🤖 AI Summary
This work addresses the performance bottlenecks of large language models (LLMs) in understanding and classifying social norms within Iranian society—challenges arising from cultural specificity and the linguistic complexity of Persian. To this end, we introduce PSN (Persian Social Norms), the first high-quality, multidimensional Persian-language social norm dataset, comprising over 1,700 normative statements annotated with contextual scenarios, situational context, and culturally grounded labels, accompanied by expert English translations. Methodologically, we propose a novel pipeline integrating LLM-assisted generation, culturally informed prompt engineering, native-speaker collaborative validation, bilingual alignment, and structured semantic annotation—ensuring scalability, cultural authenticity, and ethical compliance. PSN is the first publicly available, reusable Persian social norm resource, substantially bridging a critical gap in culturally aware AI research. It serves as foundational infrastructure for evaluating, training, and modeling normative adaptation in cross-cultural AI systems.
📝 Abstract
Datasets capturing cultural norms are essential for developing globally aware AI systems.
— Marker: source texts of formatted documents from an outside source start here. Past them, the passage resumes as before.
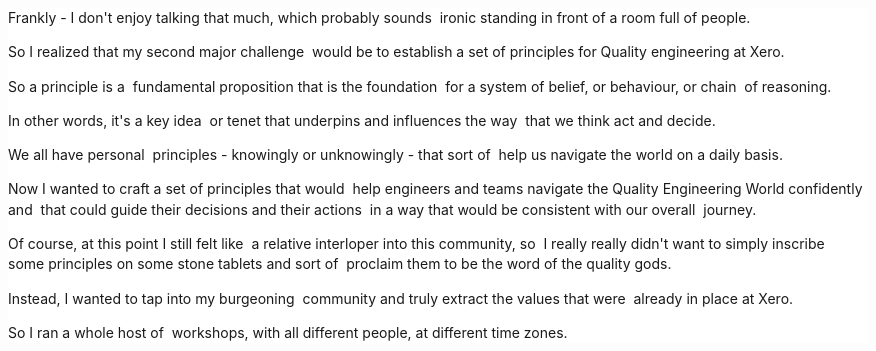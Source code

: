 <p>
Frankly - I don't enjoy talking that much, which probably sounds 
ironic standing in front of a room full of people.
</p>

<p>
So I realized that my second major challenge 
would be to establish a set of principles for 
Quality engineering at Xero. 
</p>

<p>
So a principle is a 
fundamental proposition that is the foundation 
for a system of belief, or behaviour, or chain 
of reasoning.
</p>

In other words, it's a key idea 
or tenet that underpins and influences the way 
that we think act and decide.

</p>

<p>
We all have personal 
principles - knowingly or unknowingly - that sort of 
help us navigate the world on a daily basis. 
</p>

<p>
Now I wanted to craft a set of principles that would 
help engineers and teams navigate the
Quality Engineering World confidently and 
that could guide their decisions and their actions 
in a way that would be consistent with our overall 
journey. 
</p>

<p>
Of course, at this point I still felt like 
a relative interloper into this community, so 
I really really didn't want to simply inscribe 
some principles on some stone tablets and sort of 
proclaim them to be the word of the quality gods.
</p>

<p>
Instead, I wanted to tap into my burgeoning 
community and truly extract the values that were 
already in place at Xero. 
</p>

<p>
So I ran a whole host of 
workshops, with all different people, at different time zones. 
</p>
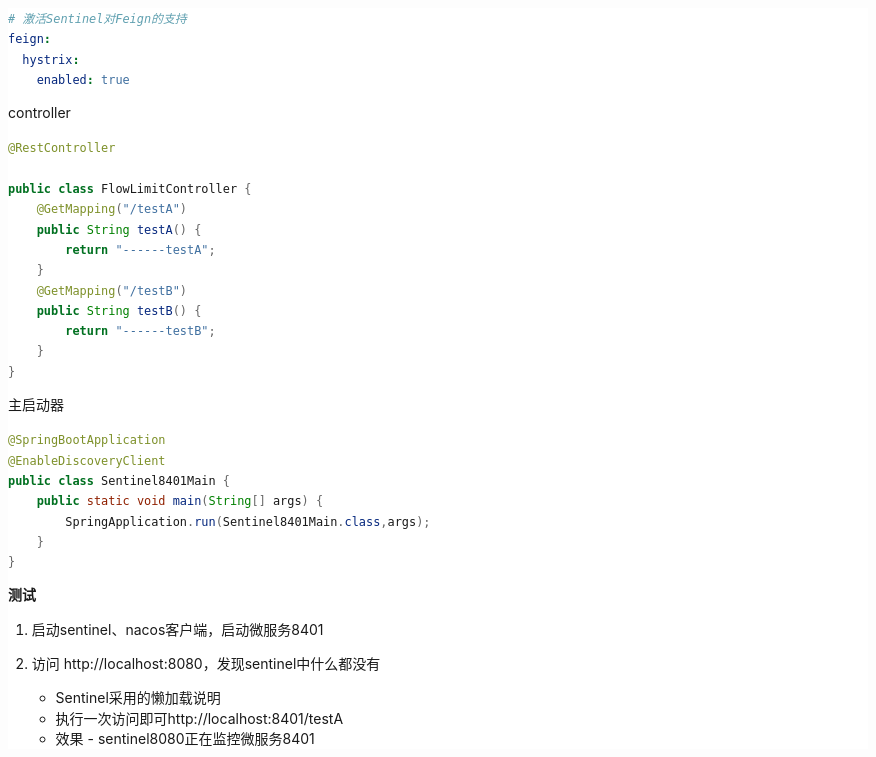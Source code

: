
```yml
# 激活Sentinel对Feign的支持
feign:
  hystrix:
    enabled: true
```

controller

```java
@RestController

public class FlowLimitController {
    @GetMapping("/testA")
    public String testA() {
        return "------testA";
    }
    @GetMapping("/testB")
    public String testB() {        
        return "------testB";
    }
}
```

主启动器

```java
@SpringBootApplication
@EnableDiscoveryClient
public class Sentinel8401Main {
    public static void main(String[] args) {
        SpringApplication.run(Sentinel8401Main.class,args);
    }
}
```

**测试**

1. 启动sentinel、nacos客户端，启动微服务8401

2. 访问 http://localhost:8080，发现sentinel中什么都没有
   * Sentinel采用的懒加载说明
   * 执行一次访问即可http://localhost:8401/testA
   * 效果 - sentinel8080正在监控微服务8401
We present Persian Social Norms (PSN) a novel dataset of over 1.7k Persian social norms, including environments, contexts, and cultural labels, alongside English translations. Leveraging large language models and prompt-engineering techniques, we generated potential norms that were reviewed by native speakers for quality and ethical compliance. As the first Persian dataset of its kind, this resource enables computational modeling of norm adaptation, a crucial challenge for cross-cultural AI informed by diverse cultural perspectives.